• _Directions_:
Transcribe the records below from the first line to the line that includes "### Hi there 👋", inclusive, and omit the pictures.
** Opening Data excerpts block **
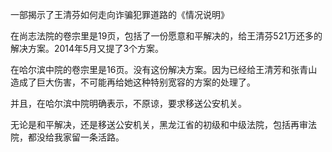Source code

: 一部揭示了王清芬如何走向诈骗犯罪道路的《情况说明》

在尚志法院的卷宗里是19页，包括了一份愿意和平解决的，给王清芬521万还多的解决方案。2014年5月又提了3个方案。

在哈尔滨中院的卷宗里是16页。没有这份解决方案。因为已经给王清芳和张青山造成了巨大伤害，不可能再给她这种特别宽容的方案的处理了。

并且，在哈尔滨中院明确表示，不原谅，要求移送公安机关。

无论是和平解决，还是移送公安机关，黑龙江省的初级和中级法院，包括再审法院，都没给我家留一条活路。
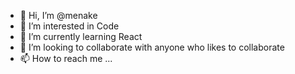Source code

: - 👋 Hi, I’m @menake
- 👀 I’m interested in Code
- 🌱 I’m currently learning React
- 💞️ I’m looking to collaborate with anyone who likes to collaborate
- 📫 How to reach me ...

<!---
menakeobhasha/menakeobhasha is a ✨ special ✨ repository because its `README.md` (this file) appears on your GitHub profile.
You can click the Preview link to take a look at your changes.
--->
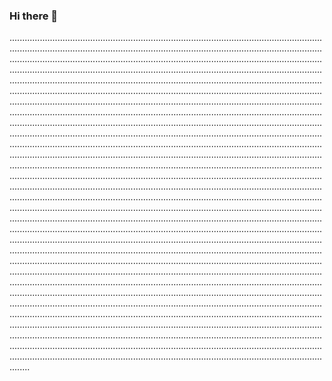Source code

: ### Hi there 👋

............................................................................................................................................................................................................................................................................................................................................................................................................................................................................................................................................................................................................................................................................................................................................................................................................................................................................................................................................................................................................................................................................................................................................................................................................................................................................................................................................................................................................................................................................................................................................................................................................................................................................................................................................................................................................................................................................................................................................................................................................................................................................................................................................................................................................................................................................................................................................................................................................................................................................................................................................................................................................................................................................................................................................................................................................................................................................................................................................................................................................................................................................................................................................................................................................................................................................................................................................................................................................................................................................................................................................................................................................................................................................................................................................................................................................................................................................................................................................................................................................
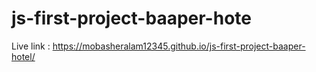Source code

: # js-first-project-baaper-hote
Live link : https://mobasheralam12345.github.io/js-first-project-baaper-hotel/
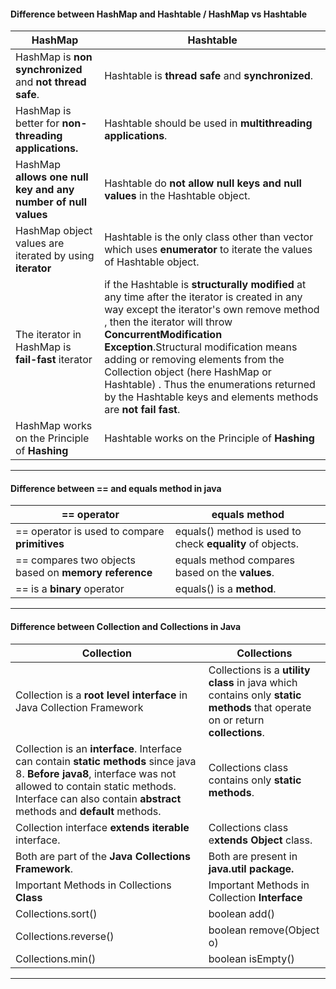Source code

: ####  Difference between HashMap and Hashtable / HashMap vs Hashtable  

| HashMap  | Hashtable  |
| ------------ | ------------ |
| HashMap is **non synchronized** and **not thread safe**. |Hashtable is **thread safe** and **synchronized**.
HashMap is better for **non-threading applications.**| Hashtable should be used in **multithreading applications**.
 HashMap **allows one null key and any number of null values**|Hashtable do **not allow null keys and null values** in the Hashtable object.
 HashMap object values are iterated by using **iterator** |Hashtable is the only class other than vector which uses **enumerator** to iterate the values of Hashtable object.
 The iterator in HashMap is **fail-fast** iterator | if the Hashtable is **structurally modified** at any time after the iterator is created in any way except the iterator's own remove method , then the iterator will throw **ConcurrentModification Exception**.Structural modification means adding or removing elements from the Collection object (here HashMap or Hashtable) . Thus the enumerations returned by the Hashtable keys and elements methods are **not fail fast**.
HashMap  works on the Principle of **Hashing** |Hashtable   works on the Principle of **Hashing** 

------------


#### Difference between == and equals method in java

| == operator   |  equals method  |
| ------------ | ------------ |
|  == operator is used to compare **primitives**  |  equals() method is used to check **equality** of objects. |
== compares two objects based on **memory reference**|equals method compares based on the **values**.
== is a **binary** operator| equals() is a **method**.

------------


#### Difference between Collection and Collections in Java
| Collection  |  Collections |
| ------------ | ------------ |
| Collection is a **root level interface** in Java Collection Framework   |  Collections is a **utility class** in java which contains only **static methods** that operate on or return **collections**. |
Collection is an **interface**. Interface can contain **static methods** since java 8. **Before java8**, interface was not allowed to contain static methods. Interface can also contain **abstract** methods and **default** methods.|Collections class contains only **static methods**.
Collection interface **extends** **iterable** interface.|Collections class e**xtends Object** class.
Both are part of the **Java Collections Framework**.|Both are present in **java.util package.**
Important Methods in Collections **Class** |Important Methods in Collection **Interface** 
Collections.sort()|boolean add()
Collections.reverse()|boolean remove(Object o)
Collections.min()|boolean isEmpty()

------------



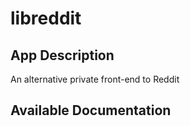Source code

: # libreddit

## App Description

An alternative private front-end to Reddit

## Available Documentation

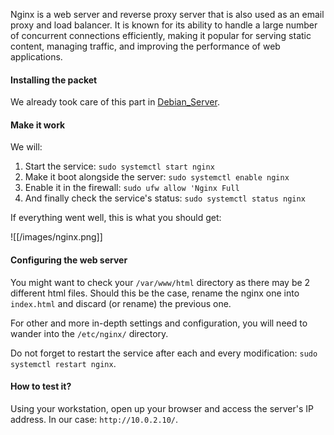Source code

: Nginx is a web server and reverse proxy server that is also used as an email proxy and load balancer. It is known for its ability to handle a large number of concurrent connections efficiently, making it popular for serving static content, managing traffic, and improving the performance of web applications. 

#### Installing the packet
We already took care of this part in [Debian_Server](Debian_Server.md).

#### Make it work
We will:
1. Start the service: `sudo systemctl start nginx`
2. Make it boot alongside the server: `sudo systemctl enable nginx`
3. Enable it in the firewall: `sudo ufw allow 'Nginx Full`
4. And finally check the service's status: `sudo systemctl status nginx`

If everything went well, this is what you should get:

![[/images/nginx.png]]

#### Configuring the web server
You might want to check your `/var/www/html` directory as there may be 2 different html files. Should this be the case, rename the nginx one into `index.html` and discard (or rename) the previous one.

For other and more in-depth settings and configuration, you will need to wander into the `/etc/nginx/` directory.

Do not forget to restart the service after each and every modification: `sudo systemctl restart nginx`.
#### How to test it?
Using your workstation, open up your browser and access the server's IP address. In our case: `http://10.0.2.10/`.
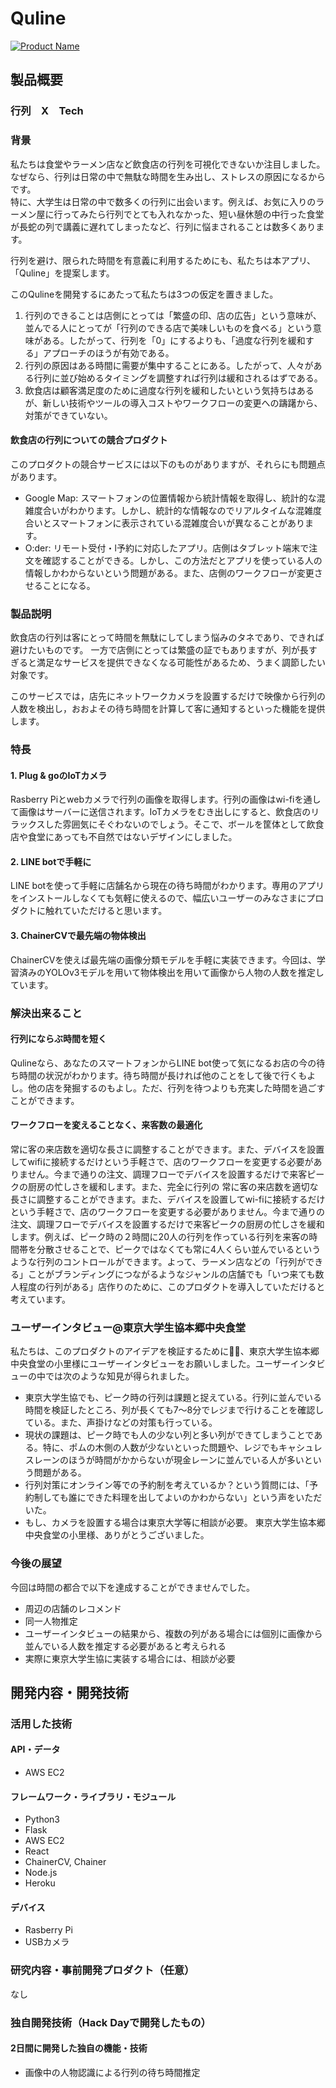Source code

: # Quline

[![Product Name](image.png)](https://www.youtube.com/watch?v=G5rULR53uMk)

## 製品概要
### 行列　X　Tech

### 背景
私たちは食堂やラーメン店など飲食店の行列を可視化できないか注目しました。なぜなら、行列は日常の中で無駄な時間を生み出し、ストレスの原因になるからです。  
特に、大学生は日常の中で数多くの行列に出会います。例えば、お気に入りのラーメン屋に行ってみたら行列でとても入れなかった、短い昼休憩の中行った食堂が長蛇の列で講義に遅れてしまったなど、行列に悩まされることは数多くあります。
  
行列を避け、限られた時間を有意義に利用するためにも、私たちは本アプリ、「Quline」を提案します。  

このQulineを開発するにあたって私たちは3つの仮定を置きました。
　　
1. 行列のできることは店側にとっては「繁盛の印、店の広告」という意味が、並んでる人にとってが「行列のできる店で美味しいものを食べる」という意味がある。したがって、行列を「0」にするよりも、「過度な行列を緩和する」アプローチのほうが有効である。
2. 行列の原因はある時間に需要が集中することにある。したがって、人々がある行列に並び始めるタイミングを調整すれば行列は緩和されるはずである。
3. 飲食店は顧客満足度のために過度な行列を緩和したいという気持ちはあるが、新しい技術やツールの導入コストやワークフローの変更への躊躇から、対策ができていない。

#### 飲食店の行列についての競合プロダクト
このプロダクトの競合サービスには以下のものがありますが、それらにも問題点があります。
* Google Map: スマートフォンの位置情報から統計情報を取得し、統計的な混雑度合いがわかります。しかし、統計的な情報なのでリアルタイムな混雑度合いとスマートフォンに表示されている混雑度合いが異なることがあります。
* O:der: リモート受付・l予約に対応したアプリ。店側はタブレット端末で注文を確認することができる。しかし、この方法だとアプリを使っている人の情報しかわからないという問題がある。また、店側のワークフローが変更させることになる。

### 製品説明
飲食店の行列は客にとって時間を無駄にしてしまう悩みのタネであり、できれば避けたいものです。
一方で店側にとっては繁盛の証でもありますが、列が長すぎると満足なサービスを提供できなくなる可能性があるため、うまく調節したい対象です。

このサービスでは，店先にネットワークカメラを設置するだけで映像から行列の人数を検出し，おおよその待ち時間を計算して客に通知するといった機能を提供します。

### 特長

#### 1. Plug & goのIoTカメラ
Rasberry Piとwebカメラで行列の画像を取得します。行列の画像はwi-fiを通して画像はサーバーに送信されます。IoTカメラをむき出しにすると、飲食店のリラックスした雰囲気にそぐわないのでしょう。そこで、ボールを筐体として飲食店や食堂にあっても不自然ではないデザインにしました。

#### 2. LINE botで手軽に
LINE botを使って手軽に店舗名から現在の待ち時間がわかります。専用のアプリをインストールしなくても気軽に使えるので、幅広いユーザーのみなさまにプロダクトに触れていただけると思います。

#### 3. ChainerCVで最先端の物体検出
ChainerCVを使えば最先端の画像分類モデルを手軽に実装できます。今回は、学習済みのYOLOv3モデルを用いて物体検出を用いて画像から人物の人数を推定しています。

### 解決出来ること

#### 行列にならぶ時間を短く
Qulineなら、あなたのスマートフォンからLINE bot使って気になるお店の今の待ち時間の状況がわかります。待ち時間が長ければ他のことをして後で行くもよし。他の店を発掘するのもよし。ただ、行列を待つよりも充実した時間を過ごすことができます。

#### ワークフローを変えることなく、来客数の最適化

常に客の来店数を適切な長さに調整することができます。また、デバイスを設置してwifiに接続するだけという手軽さで、店のワークフローを変更する必要がありません。今まで通りの注文、調理フローでデバイスを設置するだけで来客ピークの厨房の忙しさを緩和します。また、完全に行列の
常に客の来店数を適切な長さに調整することができます。また、デバイスを設置してwi-fiに接続するだけという手軽さで、店のワークフローを変更する必要がありません。今まで通りの注文、調理フローでデバイスを設置するだけで来客ピークの厨房の忙しさを緩和します。例えば、ピーク時の２時間に20人の行列を作っている行列を来客の時間帯を分散させることで、ピークではなくても常に4人くらい並んでいるというような行列のコントロールができます。よって、ラーメン店などの「行列ができる」ことがブランディングにつながるようなジャンルの店舗でも「いつ来ても数人程度の行列がある」店作りのために、このプロダクトを導入していただけると考えています。

### ユーザーインタビュー@東京大学生協本郷中央食堂
私たちは、このプロダクトのアイデアを検証するために、東京大学生協本郷中央食堂の小里様にユーザーインタビューをお願いしました。ユーザーインタビューの中では次のような知見が得られました。
- 東京大学生協でも、ピーク時の行列は課題と捉えている。行列に並んでいる時間を検証したところ、列が長くても7〜8分でレジまで行けることを確認している。また、声掛けなどの対策も行っている。
- 現状の課題は、ピーク時でも人の少ない列と多い列ができてしまうことである。特に、ポムの木側の人数が少ないといった問題や、レジでもキャシュレスレーンのほうが時間がかからないが現金レーンに並んでいる人が多いという問題がある。
- 行列対策にオンライン等での予約制を考えているか？という質問には、「予約制しても誰にできた料理を出してよいのかわからない」という声をいただいた。
- もし、カメラを設置する場合は東京大学等に相談が必要。
東京大学生協本郷中央食堂の小里様、ありがとうございました。

### 今後の展望
今回は時間の都合で以下を達成することができませんでした。
- 周辺の店舗のレコメンド 
- 同一人物推定
- ユーザーインタビューの結果から、複数の列がある場合には個別に画像から並んでいる人数を推定する必要があると考えられる
- 実際に東京大学生協に実装する場合には、相談が必要


## 開発内容・開発技術
### 活用した技術
#### API・データ
- AWS EC2

#### フレームワーク・ライブラリ・モジュール
* Python3 
* Flask 
* AWS EC2 
* React 
* ChainerCV, Chainer
* Node.js
* Heroku

#### デバイス
* Rasberry Pi 
* USBカメラ

### 研究内容・事前開発プロダクト（任意）
なし

### 独自開発技術（Hack Dayで開発したもの）
#### 2日間に開発した独自の機能・技術
* 画像中の人物認識による行列の待ち時間推定

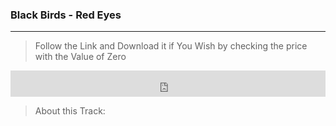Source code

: ### Black Birds - Red Eyes
***

> Follow the Link and Download it if You Wish by checking the price with the Value of Zero

<iframe style="border: 0; width: 100%; height: 42px;" src="https://bandcamp.com/EmbeddedPlayer/album=1808670041/size=small/bgcol=333333/linkcol=2ebd35/track=3288121727/transparent=true/" seamless><a href="http://odicforcesounds.bandcamp.com/album/visions-of-thor-m-s-n">Visions of Thor - Mỹ Sơn by Odicforcesounds</a></iframe>

> About this Track: 
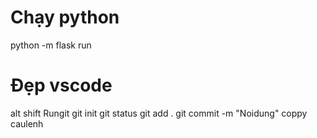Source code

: # Chạy python 
python -m flask run 
# Đẹp vscode 
alt shift
Rungit 
git init 
git status
git add . 
git commit -m "Noidung"
coppy caulenh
** Closing Data excerpts block **
• _Output below_:
Source code

: 一部揭示了王清芬如何走向诈骗犯罪道路的《情况说明》

在尚志法院的卷宗里是19页，包括了一份愿意和平解决的，给王清芬521万还多的解决方案。2014年5月又提了3个方案。

在哈尔滨中院的卷宗里是16页。没有这份解决方案。因为已经给王清芳和张青山造成了巨大伤害，不可能再给她这种特别宽容的方案的处理了。

并且，在哈尔滨中院明确表示，不原谅，要求移送公安机关。

无论是和平解决，还是移送公安机关，黑龙江省的初级和中级法院，包括再审法院，都没给我家留一条活路。
Source code

: - 👋 Hi, I’m @menake
- 👀 I’m interested in Code
- 🌱 I’m currently learning React
- 💞️ I’m looking to collaborate with anyone who likes to collaborate
- 📫 How to reach me ...

<!---
menakeobhasha/menakeobhasha is a ✨ special ✨ repository because its `README.md` (this file) appears on your GitHub profile.
You can click the Preview link to take a look at your changes.
--->
Source code

: ### Hi there 👋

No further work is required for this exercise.